Fastlands are generally the next best option, but when I look at the blue and black spells I don’t see as much of an incentive to play an untapped dual. Death’s Shadow is slow to come online and blue only has so many early threats. I’ve registered Creeping Tar Pit quite a lot in the past and I like what it adds to the Cube more than Darkslick Shores and it’s the most relevant of the creature-lands for the Cube broadly. For symmetry’s sake I could see shifting to all fastlands or splitting all allied fastlands and all enemy Horizon lands, but the split that I have fits the decks that the Cube generates best in my experience. Ideally, there would just be ten Horizon lands, but alas.

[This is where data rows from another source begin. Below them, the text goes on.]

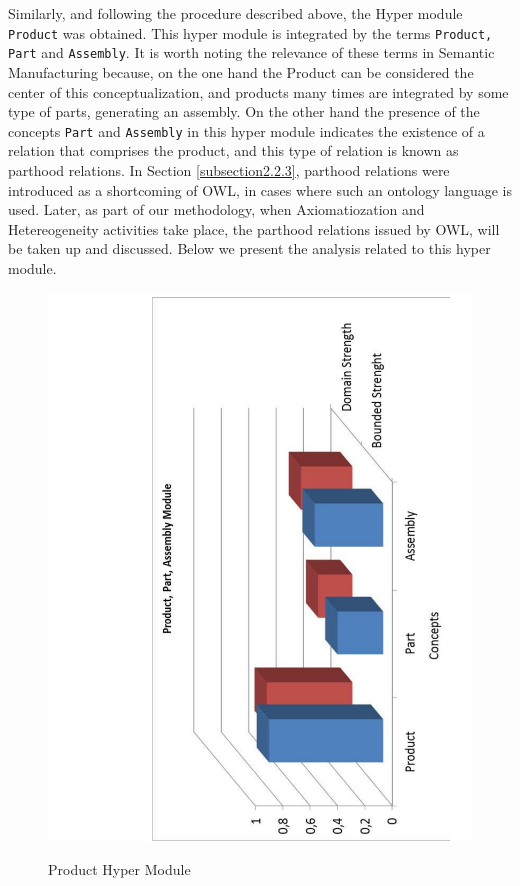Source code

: Similarly, and following the procedure described above, the Hyper module \texttt{Product} was obtained. This hyper module is integrated   by the terms \texttt{Product, Part} and \texttt{Assembly}. It is worth noting the relevance of these terms in Semantic Manufacturing because,   on the one hand the Product can be considered the center of this conceptualization, and products many times are integrated by some type of parts, generating an assembly. On the other hand the presence of the concepts \texttt{Part} and \texttt{Assembly} in this hyper module indicates the existence of a relation that comprises the product, and this type of relation is known as parthood relations. In Section \ref{subsection2.2.3}, parthood relations were introduced as a shortcoming of   OWL, in cases where such an ontology language is used. Later, as part of our methodology, when Axiomatiozation and Hetereogeneity activities take place, the parthood relations issued by OWL, will be taken up and discussed. Below we present the analysis related to this hyper module. 


\begin{figure}
\begin{center}
	\includegraphics[scale=0.5, angle=-90]{figure-chapterIV/fig4-18.pdf}\\
	\caption{Product Hyper Module}
	\label{figure4-18}
\end{center}
\end{figure}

Some people just proxy up the missing cards from incomplete cycles, but that’s not my style.

City of Brass

That leaves just one more slot to discuss. I’ve liked Death’s Shadow in the Cube, and the four- or five-color decks that show up tend to be focused around specific things like Ddelirium or magecraft, and as such an extra land that encourages these things is good to have around. My original build of the Cube featured Wasteland and Strip Mine, but over time they proved to be a bad fit.

Wasteland Strip Mine

I was somewhat concerned that Strip Mine might be too powerful, but the opposite proved to be true. The spells in the deck are just too efficient for a Wasteland to matter in most games. I had some stuff like Wrenn and Six in for Strip Mine locks and while Wrenn was good for killing creatures, the mana denial strategy just wasn’t ever effective. I really enjoyed watching that play out, so I’m glad that I tried those cards and that they ended up being a learning experience for me. It’s always good to push boundaries in Cube design, because things don’t always work out the way you would expect them to.

The gameplay of the Tempo Twobert has hit a ton of nostalgic notes for me as well as providing cool new interactions and play experiences. The four-player Draft environment with each player drafting five nine-card packs has been a rousing success with my friends, and I hope that this article either got you excited about trying this design out or working on your own Twobert if you weren’t already there. These have been the most fun I’ve had playing Magic in years, and it’s been so rewarding for me to see and hear from other people enjoying them as much as I have.